The Other America
For many who marched and supported the civil rights movement the election of Barak Obama as president has fulfilled the Dream that Martin Luther King Jr. declared in his speech at the Lincoln Memorial. In March of 1968 at Grosse Pointe High School in Grosse Pointe Michigan Dr King began to address other pervasive problems and conditions occurring in the United States. The conditions he described closely parallel the economy the United States is grappling with today. He titled the speech “The Other America”. Here is how he outlined the other America.
“In this other America, thousands and thousands of people, men in particular walk the streets in search for jobs that do not exist. In this other America, millions of people are forced to live in vermin-filled, distressing housing conditions where they do not have the privilege of having wall-to-wall carpeting, but all too often, they end up with wall-to-wall rats and roaches. . . In this other America, thousands of young people are deprived of an opportunity to get an adequate education. Every year thousands finish high school reading at a seventh, eighth and sometimes ninth grade level. Not because they're dumb, not because they don't have the native intelligence, but because the schools are so inadequate, so over-crowded, and so devoid of quality … that the best in these minds
can never come out.

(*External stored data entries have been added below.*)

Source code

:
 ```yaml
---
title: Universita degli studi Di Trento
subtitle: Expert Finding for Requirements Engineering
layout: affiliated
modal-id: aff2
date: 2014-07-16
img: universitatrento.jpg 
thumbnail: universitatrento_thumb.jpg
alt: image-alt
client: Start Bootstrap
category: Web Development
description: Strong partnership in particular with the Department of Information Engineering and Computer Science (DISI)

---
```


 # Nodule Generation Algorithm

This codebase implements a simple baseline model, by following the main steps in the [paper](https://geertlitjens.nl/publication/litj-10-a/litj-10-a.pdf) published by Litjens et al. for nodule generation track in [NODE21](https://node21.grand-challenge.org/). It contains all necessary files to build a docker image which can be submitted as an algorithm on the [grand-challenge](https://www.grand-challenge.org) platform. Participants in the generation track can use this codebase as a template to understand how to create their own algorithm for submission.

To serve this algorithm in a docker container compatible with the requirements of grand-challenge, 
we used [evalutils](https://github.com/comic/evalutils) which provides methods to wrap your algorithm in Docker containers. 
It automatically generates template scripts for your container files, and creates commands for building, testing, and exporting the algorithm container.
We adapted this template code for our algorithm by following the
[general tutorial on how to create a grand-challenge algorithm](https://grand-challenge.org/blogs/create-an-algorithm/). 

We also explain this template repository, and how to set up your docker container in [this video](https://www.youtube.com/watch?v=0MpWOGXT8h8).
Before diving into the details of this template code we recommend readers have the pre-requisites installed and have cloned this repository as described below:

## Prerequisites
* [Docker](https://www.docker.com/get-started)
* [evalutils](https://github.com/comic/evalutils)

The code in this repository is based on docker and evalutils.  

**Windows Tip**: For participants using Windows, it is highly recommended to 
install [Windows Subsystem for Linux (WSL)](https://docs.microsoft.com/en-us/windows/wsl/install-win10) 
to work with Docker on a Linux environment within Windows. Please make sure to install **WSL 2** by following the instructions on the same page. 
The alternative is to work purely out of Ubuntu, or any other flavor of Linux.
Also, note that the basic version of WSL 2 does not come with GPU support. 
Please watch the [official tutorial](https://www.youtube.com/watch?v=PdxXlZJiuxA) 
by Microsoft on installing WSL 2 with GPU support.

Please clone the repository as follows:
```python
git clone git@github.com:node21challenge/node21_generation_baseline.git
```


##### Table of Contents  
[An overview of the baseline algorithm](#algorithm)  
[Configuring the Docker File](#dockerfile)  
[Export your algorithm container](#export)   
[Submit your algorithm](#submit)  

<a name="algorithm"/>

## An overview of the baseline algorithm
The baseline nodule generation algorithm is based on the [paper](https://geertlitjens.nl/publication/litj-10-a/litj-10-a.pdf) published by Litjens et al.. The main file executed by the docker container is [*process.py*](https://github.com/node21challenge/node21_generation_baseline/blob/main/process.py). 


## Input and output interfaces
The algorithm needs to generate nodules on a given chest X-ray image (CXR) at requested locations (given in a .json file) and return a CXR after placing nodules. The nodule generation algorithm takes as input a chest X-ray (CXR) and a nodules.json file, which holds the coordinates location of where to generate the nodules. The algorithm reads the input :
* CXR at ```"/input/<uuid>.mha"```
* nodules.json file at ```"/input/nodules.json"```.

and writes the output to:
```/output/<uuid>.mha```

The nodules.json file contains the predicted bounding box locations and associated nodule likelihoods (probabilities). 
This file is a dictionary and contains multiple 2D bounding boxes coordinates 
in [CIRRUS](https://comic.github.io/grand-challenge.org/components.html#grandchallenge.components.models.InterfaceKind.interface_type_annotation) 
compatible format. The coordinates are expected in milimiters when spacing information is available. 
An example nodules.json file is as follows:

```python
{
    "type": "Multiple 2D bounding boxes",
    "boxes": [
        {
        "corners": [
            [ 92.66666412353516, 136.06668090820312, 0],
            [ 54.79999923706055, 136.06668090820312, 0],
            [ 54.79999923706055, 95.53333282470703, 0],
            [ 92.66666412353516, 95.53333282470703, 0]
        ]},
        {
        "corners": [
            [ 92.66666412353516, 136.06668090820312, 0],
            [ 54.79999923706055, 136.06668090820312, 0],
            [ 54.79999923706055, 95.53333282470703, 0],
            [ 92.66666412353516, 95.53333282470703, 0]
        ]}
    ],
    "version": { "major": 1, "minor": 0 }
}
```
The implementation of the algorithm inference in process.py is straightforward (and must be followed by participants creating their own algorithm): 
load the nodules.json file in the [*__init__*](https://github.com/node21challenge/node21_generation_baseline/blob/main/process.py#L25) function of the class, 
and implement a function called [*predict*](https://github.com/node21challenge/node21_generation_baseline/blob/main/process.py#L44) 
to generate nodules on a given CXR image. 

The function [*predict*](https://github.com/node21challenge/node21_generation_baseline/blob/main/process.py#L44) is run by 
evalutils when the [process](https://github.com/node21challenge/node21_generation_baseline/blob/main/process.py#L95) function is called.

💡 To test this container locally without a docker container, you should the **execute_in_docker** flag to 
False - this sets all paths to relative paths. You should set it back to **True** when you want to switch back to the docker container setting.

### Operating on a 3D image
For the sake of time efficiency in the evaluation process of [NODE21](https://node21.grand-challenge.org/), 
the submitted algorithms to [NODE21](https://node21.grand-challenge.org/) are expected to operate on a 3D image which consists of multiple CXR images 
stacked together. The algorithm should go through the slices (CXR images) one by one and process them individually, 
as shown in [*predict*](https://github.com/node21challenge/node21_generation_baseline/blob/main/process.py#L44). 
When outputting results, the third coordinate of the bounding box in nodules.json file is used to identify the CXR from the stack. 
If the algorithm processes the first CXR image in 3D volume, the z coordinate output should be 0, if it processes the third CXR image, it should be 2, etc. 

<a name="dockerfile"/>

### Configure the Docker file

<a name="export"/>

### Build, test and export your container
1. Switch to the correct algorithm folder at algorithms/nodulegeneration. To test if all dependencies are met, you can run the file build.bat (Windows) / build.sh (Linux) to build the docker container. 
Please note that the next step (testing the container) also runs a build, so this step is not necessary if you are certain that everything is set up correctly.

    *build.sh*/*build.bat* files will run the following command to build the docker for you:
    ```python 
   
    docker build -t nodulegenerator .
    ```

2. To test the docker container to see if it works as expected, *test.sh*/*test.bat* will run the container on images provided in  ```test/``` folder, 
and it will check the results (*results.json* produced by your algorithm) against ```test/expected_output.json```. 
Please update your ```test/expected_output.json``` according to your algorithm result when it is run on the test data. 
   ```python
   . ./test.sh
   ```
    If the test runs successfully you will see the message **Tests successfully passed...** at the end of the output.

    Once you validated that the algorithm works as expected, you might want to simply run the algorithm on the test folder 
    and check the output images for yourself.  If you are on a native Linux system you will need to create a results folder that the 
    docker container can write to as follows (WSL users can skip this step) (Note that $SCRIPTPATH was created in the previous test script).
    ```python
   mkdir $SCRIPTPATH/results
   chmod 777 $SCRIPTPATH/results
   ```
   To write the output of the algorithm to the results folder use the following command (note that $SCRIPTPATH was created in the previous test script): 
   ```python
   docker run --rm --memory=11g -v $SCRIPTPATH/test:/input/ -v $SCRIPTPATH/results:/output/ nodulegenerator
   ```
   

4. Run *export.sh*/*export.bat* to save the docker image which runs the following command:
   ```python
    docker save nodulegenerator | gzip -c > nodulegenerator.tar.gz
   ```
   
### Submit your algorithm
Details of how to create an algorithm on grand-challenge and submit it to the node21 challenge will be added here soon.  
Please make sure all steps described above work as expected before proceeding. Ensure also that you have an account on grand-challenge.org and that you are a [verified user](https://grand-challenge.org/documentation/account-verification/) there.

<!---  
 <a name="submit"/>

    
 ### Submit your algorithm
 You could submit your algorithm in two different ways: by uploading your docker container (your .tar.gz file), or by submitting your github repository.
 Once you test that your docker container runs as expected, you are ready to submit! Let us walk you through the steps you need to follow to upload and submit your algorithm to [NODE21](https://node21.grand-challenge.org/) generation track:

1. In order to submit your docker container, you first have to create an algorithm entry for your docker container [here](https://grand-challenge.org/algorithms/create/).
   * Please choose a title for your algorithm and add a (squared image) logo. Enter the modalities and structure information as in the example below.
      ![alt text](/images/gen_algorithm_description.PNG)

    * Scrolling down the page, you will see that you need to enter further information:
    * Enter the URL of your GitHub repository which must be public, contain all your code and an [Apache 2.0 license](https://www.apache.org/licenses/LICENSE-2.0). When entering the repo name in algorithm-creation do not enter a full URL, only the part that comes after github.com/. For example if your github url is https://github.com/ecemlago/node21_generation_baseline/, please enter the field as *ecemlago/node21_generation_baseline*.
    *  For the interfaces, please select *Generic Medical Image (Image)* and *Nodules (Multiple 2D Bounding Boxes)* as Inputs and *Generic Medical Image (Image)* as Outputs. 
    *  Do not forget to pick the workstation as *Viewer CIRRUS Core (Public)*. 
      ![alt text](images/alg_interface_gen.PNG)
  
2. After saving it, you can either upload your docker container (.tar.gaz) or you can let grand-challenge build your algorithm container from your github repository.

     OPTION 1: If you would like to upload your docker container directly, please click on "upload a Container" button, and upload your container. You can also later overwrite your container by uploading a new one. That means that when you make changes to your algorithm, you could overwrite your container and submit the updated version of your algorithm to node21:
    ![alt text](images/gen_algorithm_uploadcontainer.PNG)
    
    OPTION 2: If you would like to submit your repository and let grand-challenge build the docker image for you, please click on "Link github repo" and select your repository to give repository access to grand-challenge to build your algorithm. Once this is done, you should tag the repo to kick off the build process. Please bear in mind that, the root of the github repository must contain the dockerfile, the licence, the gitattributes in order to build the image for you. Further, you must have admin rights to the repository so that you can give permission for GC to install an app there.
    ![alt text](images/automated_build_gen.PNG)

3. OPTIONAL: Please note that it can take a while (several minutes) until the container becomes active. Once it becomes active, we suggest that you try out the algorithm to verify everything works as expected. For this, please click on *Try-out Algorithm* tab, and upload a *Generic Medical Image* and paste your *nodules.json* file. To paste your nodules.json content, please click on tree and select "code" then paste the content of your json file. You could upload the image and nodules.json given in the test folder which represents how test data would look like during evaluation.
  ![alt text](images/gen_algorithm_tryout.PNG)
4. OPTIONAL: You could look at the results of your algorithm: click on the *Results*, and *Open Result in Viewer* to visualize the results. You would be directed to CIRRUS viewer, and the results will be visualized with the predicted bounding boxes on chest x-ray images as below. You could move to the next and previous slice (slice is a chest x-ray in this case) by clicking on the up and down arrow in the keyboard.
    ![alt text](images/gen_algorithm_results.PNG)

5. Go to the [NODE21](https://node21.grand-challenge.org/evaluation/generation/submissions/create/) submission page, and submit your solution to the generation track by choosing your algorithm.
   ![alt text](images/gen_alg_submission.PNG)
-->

Probably the most critical problem in the other America is the economic problem. There are so many other people in the other America who can never make ends meet because their incomes are far too low if they have incomes, and their jobs are so devoid of quality. And so in this other America, unemployment is a reality and under-employment is a reality.”
In the Grosse Pointe speech he said, “I am cognizant of the interrelatedness of all communities and states. We are caught in an inescapable network of mutuality, tied in a single garment of destiny. Whatever affects one directly affects all indirectly.” When he was killed Dr. King was addressing unemployment, politics and the interrelatedness of world conditions.” it's alright to talk about integrated schools and in integrated lunch counters,” he said, “. . . I will continue to work for, but I think it would be rather absurd for me to work for integrated schools and not be concerned about the survival of the world in which to integrate. “As we commemorate Dr King let us not forget what he stood for which was “Brotherhood “and the conditions that impact all people.